◆ **TASK DIRECTIONS**: Among the entries below, find the lines with "looking" and copy them.
=== Section Start ===
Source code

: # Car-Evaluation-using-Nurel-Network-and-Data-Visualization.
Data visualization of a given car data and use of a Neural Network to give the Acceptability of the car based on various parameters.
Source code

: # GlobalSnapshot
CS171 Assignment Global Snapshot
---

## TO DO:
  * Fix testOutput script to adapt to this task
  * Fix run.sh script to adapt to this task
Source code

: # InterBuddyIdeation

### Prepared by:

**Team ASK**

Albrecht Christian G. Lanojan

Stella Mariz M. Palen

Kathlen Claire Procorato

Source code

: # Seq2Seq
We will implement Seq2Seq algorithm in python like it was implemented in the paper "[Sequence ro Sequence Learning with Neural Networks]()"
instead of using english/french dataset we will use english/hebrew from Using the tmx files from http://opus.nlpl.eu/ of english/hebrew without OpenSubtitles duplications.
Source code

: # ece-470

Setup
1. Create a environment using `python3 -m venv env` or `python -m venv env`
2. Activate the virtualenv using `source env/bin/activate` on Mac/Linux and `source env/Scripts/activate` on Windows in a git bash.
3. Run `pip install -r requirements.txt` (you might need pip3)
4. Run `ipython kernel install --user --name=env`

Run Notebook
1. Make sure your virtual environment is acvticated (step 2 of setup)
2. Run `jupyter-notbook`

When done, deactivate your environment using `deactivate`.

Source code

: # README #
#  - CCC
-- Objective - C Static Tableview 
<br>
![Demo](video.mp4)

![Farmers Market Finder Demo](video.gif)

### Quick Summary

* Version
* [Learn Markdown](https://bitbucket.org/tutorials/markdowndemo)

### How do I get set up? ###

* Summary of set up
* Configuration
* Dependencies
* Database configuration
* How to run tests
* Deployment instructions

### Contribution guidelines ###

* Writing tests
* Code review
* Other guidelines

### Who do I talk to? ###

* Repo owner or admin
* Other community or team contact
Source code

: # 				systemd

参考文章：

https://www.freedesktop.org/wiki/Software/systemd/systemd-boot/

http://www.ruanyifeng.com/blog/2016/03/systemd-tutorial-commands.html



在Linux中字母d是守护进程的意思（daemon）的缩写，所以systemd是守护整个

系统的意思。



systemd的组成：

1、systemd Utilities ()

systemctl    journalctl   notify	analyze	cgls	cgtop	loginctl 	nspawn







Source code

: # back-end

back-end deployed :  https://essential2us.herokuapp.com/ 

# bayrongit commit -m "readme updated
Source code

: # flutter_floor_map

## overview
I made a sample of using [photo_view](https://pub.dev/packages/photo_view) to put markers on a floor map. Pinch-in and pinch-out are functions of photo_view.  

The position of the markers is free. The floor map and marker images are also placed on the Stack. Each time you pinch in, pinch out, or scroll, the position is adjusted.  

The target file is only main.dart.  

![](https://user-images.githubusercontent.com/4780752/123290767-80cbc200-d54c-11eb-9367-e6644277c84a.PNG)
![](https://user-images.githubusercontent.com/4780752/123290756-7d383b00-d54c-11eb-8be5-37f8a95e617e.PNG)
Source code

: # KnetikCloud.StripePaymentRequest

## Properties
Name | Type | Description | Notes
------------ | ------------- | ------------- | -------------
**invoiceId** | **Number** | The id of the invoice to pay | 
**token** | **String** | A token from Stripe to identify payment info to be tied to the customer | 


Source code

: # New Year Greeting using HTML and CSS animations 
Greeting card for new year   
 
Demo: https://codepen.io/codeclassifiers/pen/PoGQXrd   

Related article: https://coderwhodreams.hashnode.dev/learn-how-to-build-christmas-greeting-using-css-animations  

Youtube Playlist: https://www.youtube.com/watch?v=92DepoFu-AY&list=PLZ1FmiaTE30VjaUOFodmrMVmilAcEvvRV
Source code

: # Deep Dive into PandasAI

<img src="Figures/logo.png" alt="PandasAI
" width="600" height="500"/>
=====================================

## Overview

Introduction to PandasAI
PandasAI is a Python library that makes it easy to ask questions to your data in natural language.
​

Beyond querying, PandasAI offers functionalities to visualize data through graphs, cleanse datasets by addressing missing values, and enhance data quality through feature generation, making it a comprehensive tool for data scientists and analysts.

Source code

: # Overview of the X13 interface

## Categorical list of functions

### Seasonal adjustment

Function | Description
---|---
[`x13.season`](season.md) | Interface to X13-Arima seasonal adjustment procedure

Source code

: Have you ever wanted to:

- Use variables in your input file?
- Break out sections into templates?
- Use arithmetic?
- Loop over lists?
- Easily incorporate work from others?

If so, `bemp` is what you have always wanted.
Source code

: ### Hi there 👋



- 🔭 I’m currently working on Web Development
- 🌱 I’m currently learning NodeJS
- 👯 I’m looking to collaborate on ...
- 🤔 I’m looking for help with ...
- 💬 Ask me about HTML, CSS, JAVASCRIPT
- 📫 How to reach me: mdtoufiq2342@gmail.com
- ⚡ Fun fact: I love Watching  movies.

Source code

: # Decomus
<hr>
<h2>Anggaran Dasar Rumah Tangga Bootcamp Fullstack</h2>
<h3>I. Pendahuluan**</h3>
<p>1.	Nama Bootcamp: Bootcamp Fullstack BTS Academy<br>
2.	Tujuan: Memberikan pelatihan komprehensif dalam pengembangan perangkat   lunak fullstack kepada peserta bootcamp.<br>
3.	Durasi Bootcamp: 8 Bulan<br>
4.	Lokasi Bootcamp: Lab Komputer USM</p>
=== Section End ===
◆ **TASK SOLUTION**:
- 👯 I’m looking to collaborate on ...
- 🤔 I’m looking for help with ...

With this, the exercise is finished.